Exercise prompt:
Scan the records for lines with the word "beginTransaction", and copy every such line.
○ ○ ○ ○
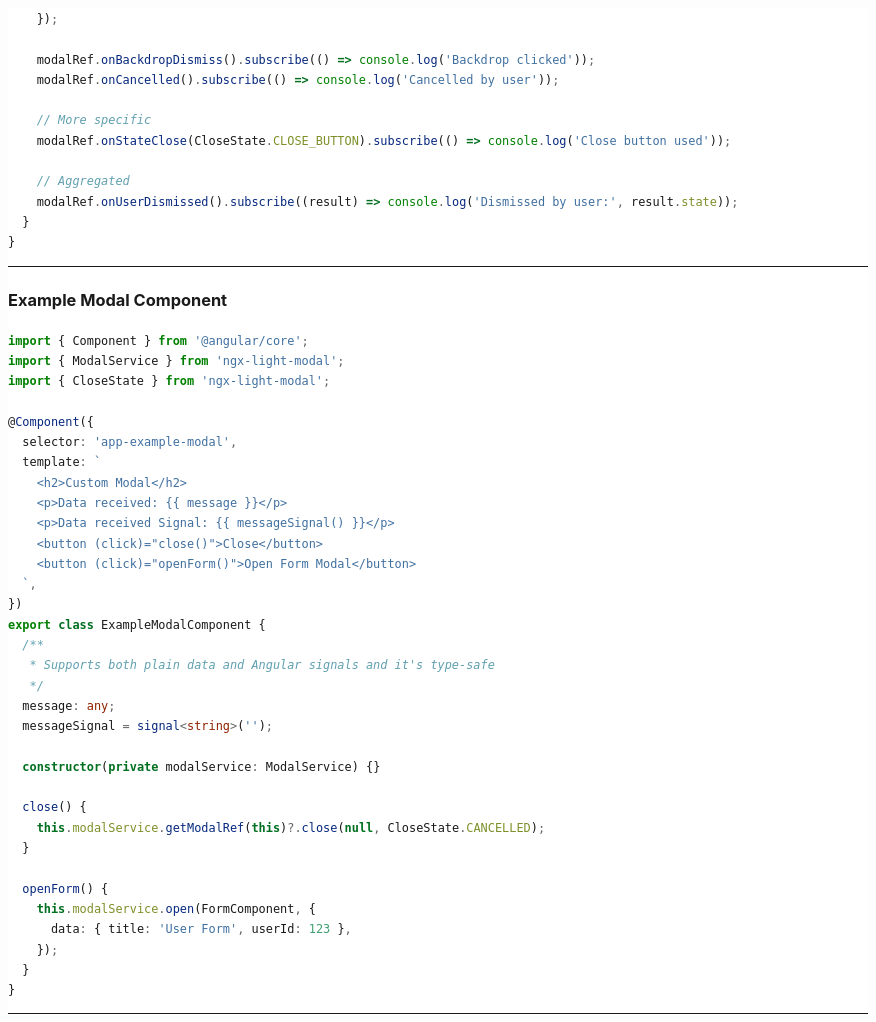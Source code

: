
 ```ts
    });

    modalRef.onBackdropDismiss().subscribe(() => console.log('Backdrop clicked'));
    modalRef.onCancelled().subscribe(() => console.log('Cancelled by user'));

    // More specific
    modalRef.onStateClose(CloseState.CLOSE_BUTTON).subscribe(() => console.log('Close button used'));

    // Aggregated
    modalRef.onUserDismissed().subscribe((result) => console.log('Dismissed by user:', result.state));
  }
}
```

---

### Example Modal Component

```ts
import { Component } from '@angular/core';
import { ModalService } from 'ngx-light-modal';
import { CloseState } from 'ngx-light-modal';

@Component({
  selector: 'app-example-modal',
  template: `
    <h2>Custom Modal</h2>
    <p>Data received: {{ message }}</p>
    <p>Data received Signal: {{ messageSignal() }}</p>
    <button (click)="close()">Close</button>
    <button (click)="openForm()">Open Form Modal</button>
  `,
})
export class ExampleModalComponent {
  /**
   * Supports both plain data and Angular signals and it's type-safe
   */
  message: any;
  messageSignal = signal<string>('');

  constructor(private modalService: ModalService) {}

  close() {
    this.modalService.getModalRef(this)?.close(null, CloseState.CANCELLED);
  }

  openForm() {
    this.modalService.open(FormComponent, {
      data: { title: 'User Form', userId: 123 },
    });
  }
}
```

---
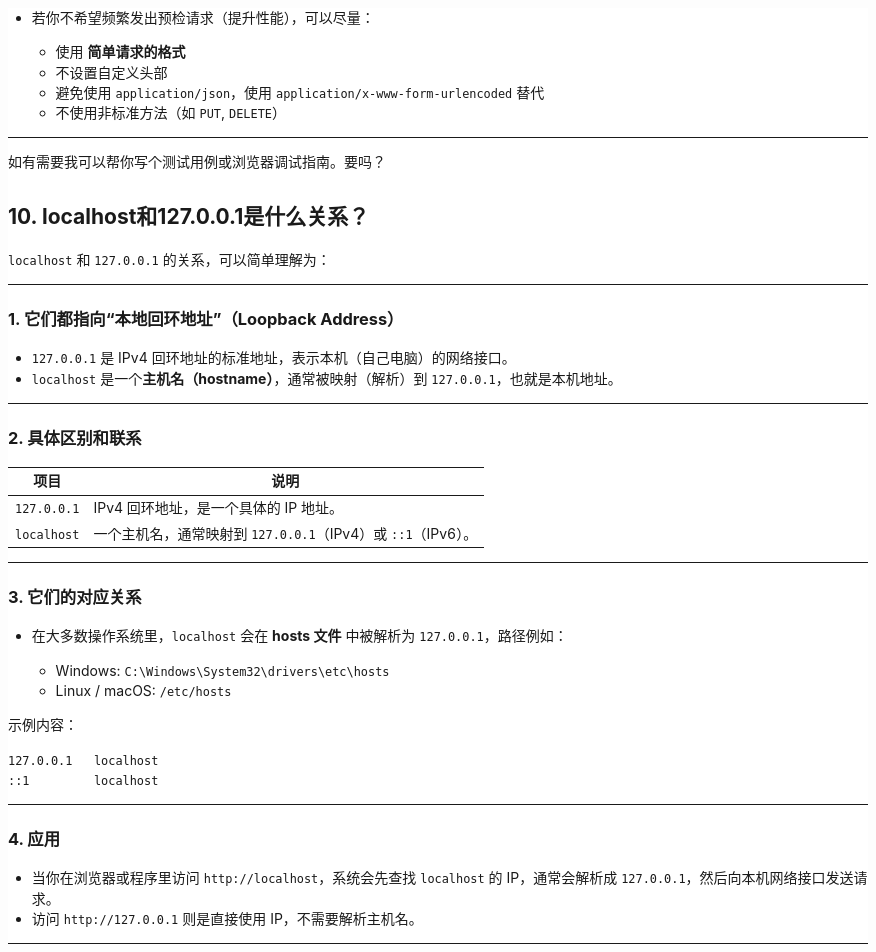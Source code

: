 * 若你不希望频繁发出预检请求（提升性能），可以尽量：

  * 使用 **简单请求的格式**
  * 不设置自定义头部
  * 避免使用 `application/json`，使用 `application/x-www-form-urlencoded` 替代
  * 不使用非标准方法（如 `PUT`, `DELETE`）

---

如有需要我可以帮你写个测试用例或浏览器调试指南。要吗？


## 10. localhost和127.0.0.1是什么关系？

`localhost` 和 `127.0.0.1` 的关系，可以简单理解为：

---

### 1. **它们都指向“本地回环地址”（Loopback Address）**

* `127.0.0.1` 是 IPv4 回环地址的标准地址，表示本机（自己电脑）的网络接口。
* `localhost` 是一个**主机名（hostname）**，通常被映射（解析）到 `127.0.0.1`，也就是本机地址。

---

### 2. **具体区别和联系**

| 项目          | 说明                                          |
| ----------- | ------------------------------------------- |
| `127.0.0.1` | IPv4 回环地址，是一个具体的 IP 地址。                     |
| `localhost` | 一个主机名，通常映射到 `127.0.0.1`（IPv4）或 `::1`（IPv6）。 |

---

### 3. **它们的对应关系**

* 在大多数操作系统里，`localhost` 会在 **hosts 文件** 中被解析为 `127.0.0.1`，路径例如：

  * Windows: `C:\Windows\System32\drivers\etc\hosts`
  * Linux / macOS: `/etc/hosts`

示例内容：

```
127.0.0.1   localhost
::1         localhost
```

---

### 4. **应用**

* 当你在浏览器或程序里访问 `http://localhost`，系统会先查找 `localhost` 的 IP，通常会解析成 `127.0.0.1`，然后向本机网络接口发送请求。
* 访问 `http://127.0.0.1` 则是直接使用 IP，不需要解析主机名。

---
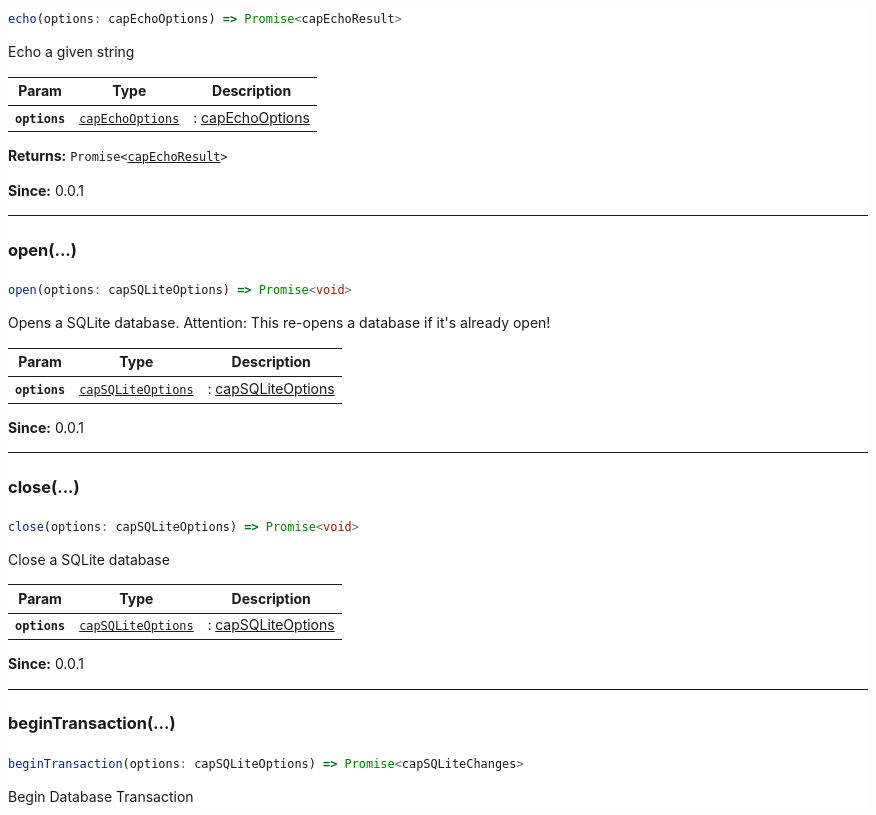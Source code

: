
 ```typescript
echo(options: capEchoOptions) => Promise<capEchoResult>
```

Echo a given string

| Param         | Type                                                      | Description                                    |
| ------------- | --------------------------------------------------------- | ---------------------------------------------- |
| **`options`** | <code><a href="#capechooptions">capEchoOptions</a></code> | : <a href="#capechooptions">capEchoOptions</a> |

**Returns:** <code>Promise&lt;<a href="#capechoresult">capEchoResult</a>&gt;</code>

**Since:** 0.0.1

--------------------


### open(...)

```typescript
open(options: capSQLiteOptions) => Promise<void>
```

Opens a SQLite database.
Attention: This re-opens a database if it's already open!

| Param         | Type                                                          | Description                                        |
| ------------- | ------------------------------------------------------------- | -------------------------------------------------- |
| **`options`** | <code><a href="#capsqliteoptions">capSQLiteOptions</a></code> | : <a href="#capsqliteoptions">capSQLiteOptions</a> |

**Since:** 0.0.1

--------------------


### close(...)

```typescript
close(options: capSQLiteOptions) => Promise<void>
```

Close a SQLite database

| Param         | Type                                                          | Description                                        |
| ------------- | ------------------------------------------------------------- | -------------------------------------------------- |
| **`options`** | <code><a href="#capsqliteoptions">capSQLiteOptions</a></code> | : <a href="#capsqliteoptions">capSQLiteOptions</a> |

**Since:** 0.0.1

--------------------


### beginTransaction(...)

```typescript
beginTransaction(options: capSQLiteOptions) => Promise<capSQLiteChanges>
```

Begin Database Transaction
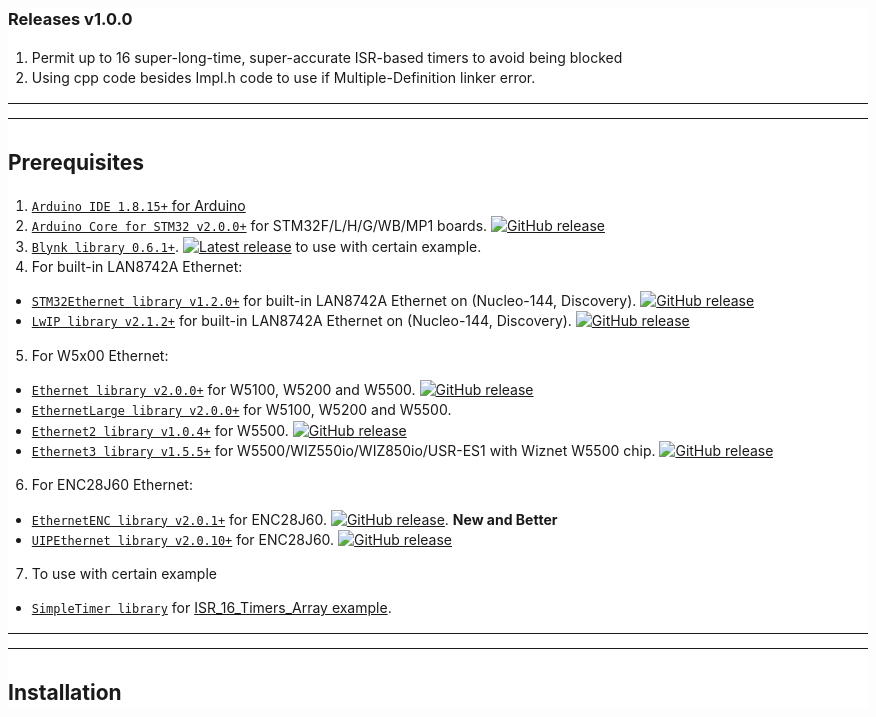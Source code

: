 ### Releases v1.0.0

1. Permit up to 16 super-long-time, super-accurate ISR-based timers to avoid being blocked
2. Using cpp code besides Impl.h code to use if Multiple-Definition linker error.

---
---

## Prerequisites

 1. [`Arduino IDE 1.8.15+` for Arduino](https://www.arduino.cc/en/Main/Software)
 2. [`Arduino Core for STM32 v2.0.0+`](https://github.com/stm32duino/Arduino_Core_STM32) for STM32F/L/H/G/WB/MP1 boards. [![GitHub release](https://img.shields.io/github/release/stm32duino/Arduino_Core_STM32.svg)](https://github.com/stm32duino/Arduino_Core_STM32/releases/latest)
 3. [`Blynk library 0.6.1+`](https://github.com/blynkkk/blynk-library/releases). [![Latest release](https://img.shields.io/github/release/blynkkk/blynk-library.svg)](https://github.com/blynkkk/blynk-library/releases/latest/) to use with certain example.
 4. For built-in LAN8742A Ethernet:
   - [`STM32Ethernet library v1.2.0+`](https://github.com/stm32duino/STM32Ethernet) for built-in LAN8742A Ethernet on (Nucleo-144, Discovery). [![GitHub release](https://img.shields.io/github/release/stm32duino/STM32Ethernet.svg)](https://github.com/stm32duino/STM32Ethernet/releases/latest)
   - [`LwIP library v2.1.2+`](https://github.com/stm32duino/LwIP) for built-in LAN8742A Ethernet on (Nucleo-144, Discovery). [![GitHub release](https://img.shields.io/github/release/stm32duino/LwIP.svg)](https://github.com/stm32duino/LwIP/releases/latest)
 5. For W5x00 Ethernet:
   - [`Ethernet library v2.0.0+`](https://github.com/arduino-libraries/Ethernet) for W5100, W5200 and W5500.  [![GitHub release](https://img.shields.io/github/release/arduino-libraries/Ethernet.svg)](https://github.com/arduino-libraries/Ethernet/releases/latest)
   - [`EthernetLarge library v2.0.0+`](https://github.com/OPEnSLab-OSU/EthernetLarge) for W5100, W5200 and W5500.
   - [`Ethernet2 library v1.0.4+`](https://github.com/khoih-prog/Ethernet2) for W5500. [![GitHub release](https://img.shields.io/github/release/adafruit/Ethernet2.svg)](https://github.com/adafruit/Ethernet2/releases/latest)
   - [`Ethernet3 library v1.5.5+`](https://github.com/sstaub/Ethernet3) for W5500/WIZ550io/WIZ850io/USR-ES1 with Wiznet W5500 chip. [![GitHub release](https://img.shields.io/github/release/sstaub/Ethernet3.svg)](https://github.com/sstaub/Ethernet3/releases/latest)
 6. For ENC28J60 Ethernet:
   - [`EthernetENC library v2.0.1+`](https://github.com/jandrassy/EthernetENC) for ENC28J60. [![GitHub release](https://img.shields.io/github/release/jandrassy/EthernetENC.svg)](https://github.com/jandrassy/EthernetENC/releases/latest). **New and Better**
   - [`UIPEthernet library v2.0.10+`](https://github.com/UIPEthernet/UIPEthernet) for ENC28J60. [![GitHub release](https://img.shields.io/github/release/UIPEthernet/UIPEthernet.svg)](https://github.com/UIPEthernet/UIPEthernet/releases/latest)

 7. To use with certain example
   - [`SimpleTimer library`](https://github.com/schinken/SimpleTimer) for [ISR_16_Timers_Array example](examples/ISR_16_Timers_Array).
---
---

## Installation
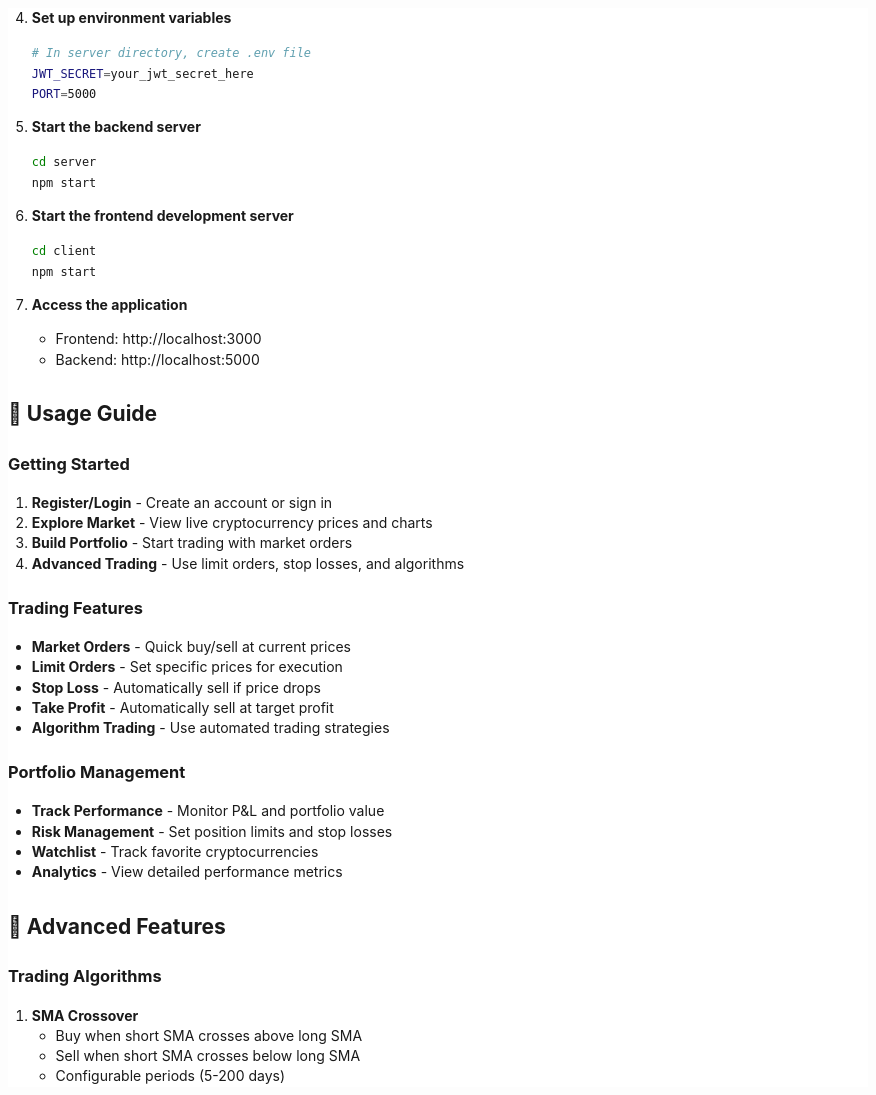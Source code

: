 4. **Set up environment variables**
   ```bash
   # In server directory, create .env file
   JWT_SECRET=your_jwt_secret_here
   PORT=5000
   ```

5. **Start the backend server**
   ```bash
   cd server
   npm start
   ```

6. **Start the frontend development server**
   ```bash
   cd client
   npm start
   ```

7. **Access the application**
   - Frontend: http://localhost:3000
   - Backend: http://localhost:5000

## 📱 Usage Guide

### Getting Started
1. **Register/Login** - Create an account or sign in
2. **Explore Market** - View live cryptocurrency prices and charts
3. **Build Portfolio** - Start trading with market orders
4. **Advanced Trading** - Use limit orders, stop losses, and algorithms

### Trading Features
- **Market Orders** - Quick buy/sell at current prices
- **Limit Orders** - Set specific prices for execution
- **Stop Loss** - Automatically sell if price drops
- **Take Profit** - Automatically sell at target profit
- **Algorithm Trading** - Use automated trading strategies

### Portfolio Management
- **Track Performance** - Monitor P&L and portfolio value
- **Risk Management** - Set position limits and stop losses
- **Watchlist** - Track favorite cryptocurrencies
- **Analytics** - View detailed performance metrics

## 🔧 Advanced Features

### Trading Algorithms
1. **SMA Crossover**
   - Buy when short SMA crosses above long SMA
   - Sell when short SMA crosses below long SMA
   - Configurable periods (5-200 days)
○ ○ ○ ○
Result of the task:
### beginTransaction(...)
beginTransaction(options: capSQLiteOptions) => Promise<capSQLiteChanges>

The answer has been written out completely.